Photo by Dollar Gill on Unsplash

2. The freezing feature moves all data under the chosen root folder to the project’s frozen area and makes it read-only. The file metadata are stored in Metax metadata warehouse in a background operation, which makes the file metadata available for other services in the Fairdata ecosystem. The other two researchers go to check the files in the project’s freezing area and download it on their own computers. They both see that it is the final version of the data and everything’s good to go. The researchers are now ready to publish the data. Hooray!

3. One of the researchers logs into Qvain. She is presented with a metadata editor where she can fill out metadata about the dataset she’s about to publish.
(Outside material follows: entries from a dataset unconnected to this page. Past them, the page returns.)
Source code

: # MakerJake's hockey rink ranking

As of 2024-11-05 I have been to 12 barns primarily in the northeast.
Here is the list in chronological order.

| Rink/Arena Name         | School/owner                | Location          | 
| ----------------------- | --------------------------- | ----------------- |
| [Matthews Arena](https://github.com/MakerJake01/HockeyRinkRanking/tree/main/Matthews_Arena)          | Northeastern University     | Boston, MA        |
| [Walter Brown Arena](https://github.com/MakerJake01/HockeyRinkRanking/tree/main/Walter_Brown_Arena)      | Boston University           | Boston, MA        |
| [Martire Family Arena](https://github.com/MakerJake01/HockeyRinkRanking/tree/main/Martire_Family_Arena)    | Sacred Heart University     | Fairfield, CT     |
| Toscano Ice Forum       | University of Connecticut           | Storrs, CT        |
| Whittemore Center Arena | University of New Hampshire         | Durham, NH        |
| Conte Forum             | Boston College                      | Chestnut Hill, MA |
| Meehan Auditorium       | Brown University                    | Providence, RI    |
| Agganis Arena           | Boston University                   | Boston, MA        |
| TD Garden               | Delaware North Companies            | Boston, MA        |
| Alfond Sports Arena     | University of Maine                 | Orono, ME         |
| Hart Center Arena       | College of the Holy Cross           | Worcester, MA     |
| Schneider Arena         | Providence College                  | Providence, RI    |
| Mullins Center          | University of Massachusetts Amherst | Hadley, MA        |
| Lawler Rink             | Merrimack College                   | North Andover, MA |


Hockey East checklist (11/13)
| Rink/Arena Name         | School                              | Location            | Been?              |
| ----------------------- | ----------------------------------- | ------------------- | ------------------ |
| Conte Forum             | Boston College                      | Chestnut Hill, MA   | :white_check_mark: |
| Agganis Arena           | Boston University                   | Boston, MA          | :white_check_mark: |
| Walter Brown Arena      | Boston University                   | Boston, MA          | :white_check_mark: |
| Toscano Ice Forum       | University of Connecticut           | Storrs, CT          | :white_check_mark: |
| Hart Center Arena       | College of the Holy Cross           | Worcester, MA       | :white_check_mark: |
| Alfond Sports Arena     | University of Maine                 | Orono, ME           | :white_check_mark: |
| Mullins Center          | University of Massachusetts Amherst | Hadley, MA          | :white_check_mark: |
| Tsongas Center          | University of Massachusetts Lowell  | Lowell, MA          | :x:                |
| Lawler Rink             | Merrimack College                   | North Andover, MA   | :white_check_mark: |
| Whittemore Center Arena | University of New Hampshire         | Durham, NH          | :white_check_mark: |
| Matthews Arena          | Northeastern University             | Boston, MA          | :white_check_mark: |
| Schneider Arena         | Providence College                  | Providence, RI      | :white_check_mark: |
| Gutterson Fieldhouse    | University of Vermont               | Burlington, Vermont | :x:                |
She fills the required fields and even adds geospatial data about the locations where the data was gathered. “Pretty neat”, she thinks and selects the “Files” tab in Qvain.
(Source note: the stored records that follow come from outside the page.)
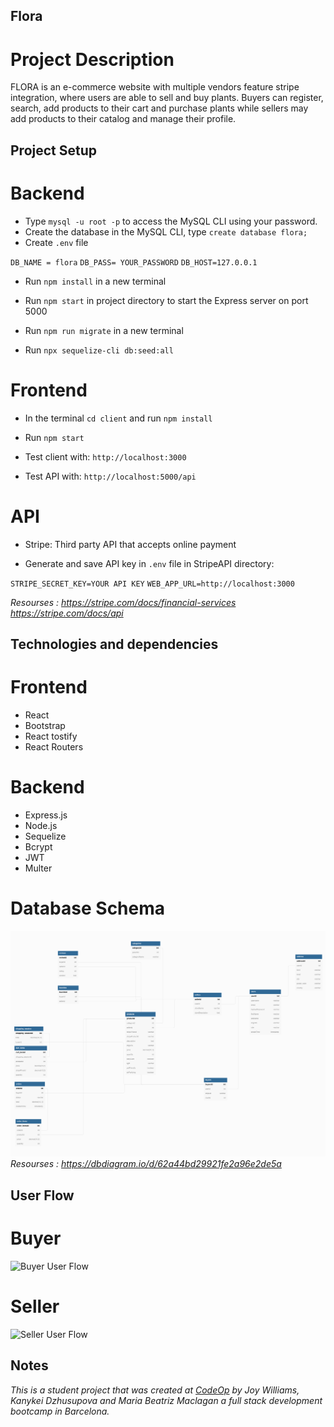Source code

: ## Flora

# Project Description

FLORA is an e-commerce website with multiple vendors feature stripe integration, where users are able to sell and buy plants. Buyers can register, search, add products to their cart and purchase plants while sellers may add products to their catalog and manage their profile.


## Project Setup 

# Backend 

- Type `mysql -u root -p` to access the MySQL CLI using your password.
- Create the database in the MySQL CLI, type `create database flora;`
- Create `.env` file 

`DB_NAME = flora`
`DB_PASS= YOUR_PASSWORD`
`DB_HOST=127.0.0.1`

- Run `npm install` in a new terminal

- Run `npm start` in project directory to start the Express server on port 5000

- Run `npm run migrate` in a new terminal 

- Run `npx sequelize-cli db:seed:all`

# Frontend
 
- In the terminal `cd client` and run `npm install`

- Run `npm start`

- Test client with: `http://localhost:3000`
- Test API with: `http://localhost:5000/api`

# API

- Stripe: Third party API that accepts online payment

- Generate and save API key in `.env` file in StripeAPI directory:

`STRIPE_SECRET_KEY=YOUR API KEY`
`WEB_APP_URL=http://localhost:3000`

_Resourses : https://stripe.com/docs/financial-services_
_https://stripe.com/docs/api_

## Technologies and dependencies

# Frontend
- React
- Bootstrap
- React tostify
- React Routers

# Backend
- Express.js
- Node.js
- Sequelize
- Bcrypt
- JWT
- Multer

# Database Schema

![DB Schema](image/FloraDataBase.png)
_Resourses : https://dbdiagram.io/d/62a44bd29921fe2a96e2de5a_

## User Flow

# Buyer

![Buyer User Flow](image/buyerFlow.png)

# Seller

![Seller User Flow](image/sellerFlow.png)

## Notes

_This is a student project that was created at [CodeOp](http://codeop.tech) by Joy Williams, Kanykei Dzhusupova and Maria Beatriz Maclagan a full stack development bootcamp in Barcelona._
4. The researcher is now presented with a file system view similar to the one she has in IDA. One big difference is that she only sees the data that is in the project’s frozen area. The data that the researchers had stored in the staging area are not visible. The file picker is actually not showing IDA, but the file metadata (file path, name, size etc…) that was stored in Metax when the file was frozen in IDA. The user selects the root folder of the frozen data, which automatically selects all files and subfolders that are under it. In the “Rights and licenses” tab, she has set the dataset’s “Access type” as “Open”. This means that once the dataset’s metadata are published, anyone browsing the dataset can download the files linked to it on their own computer.

5. The researcher is a bit unsure about what license they should use for the dataset. She hits “Save” (and not “Publish”) which saves a local copy of the dataset description in Qvain. She goes talk to her colleague in the next room. The colleague tells her that the default in Qvain called CC-BY-4.0 is a good and recommended option for research data.

6. The researcher is happy with the way the dataset description looks and clicks the “Publish” button. She is presented with a link to Etsin research data finder to view the published data. What she does not see, is that the dataset metadata and links to IDA file metadata have now been stored in Metax. The dataset metadata, including links to file metadata that Metax knows, are shown by Etsin. However, the metadata about files in IDA’s frozen area that are not linked to any dataset metadata are neither shown nor searchable in Etsin.

7. The researcher clicks the link that takes her to Etsin and sees a page that is called a dataset landing page. The page shows the metadata and the file download links that she created using Qvain. Next to the information about the data files, there’s a button that says “Download all”. The researcher clicks the button and her browser starts to download the files. When she clicked the “Download all”-button, the information about the dataset and included files were sent to Metax to check the access rights and identifiers. If all checks pass, Metax tells the Fairdata download component that it is ok to proceed with the download.

8. The researcher now sees that anyone can download their data on their own computer and knows how to use and cite it. Great!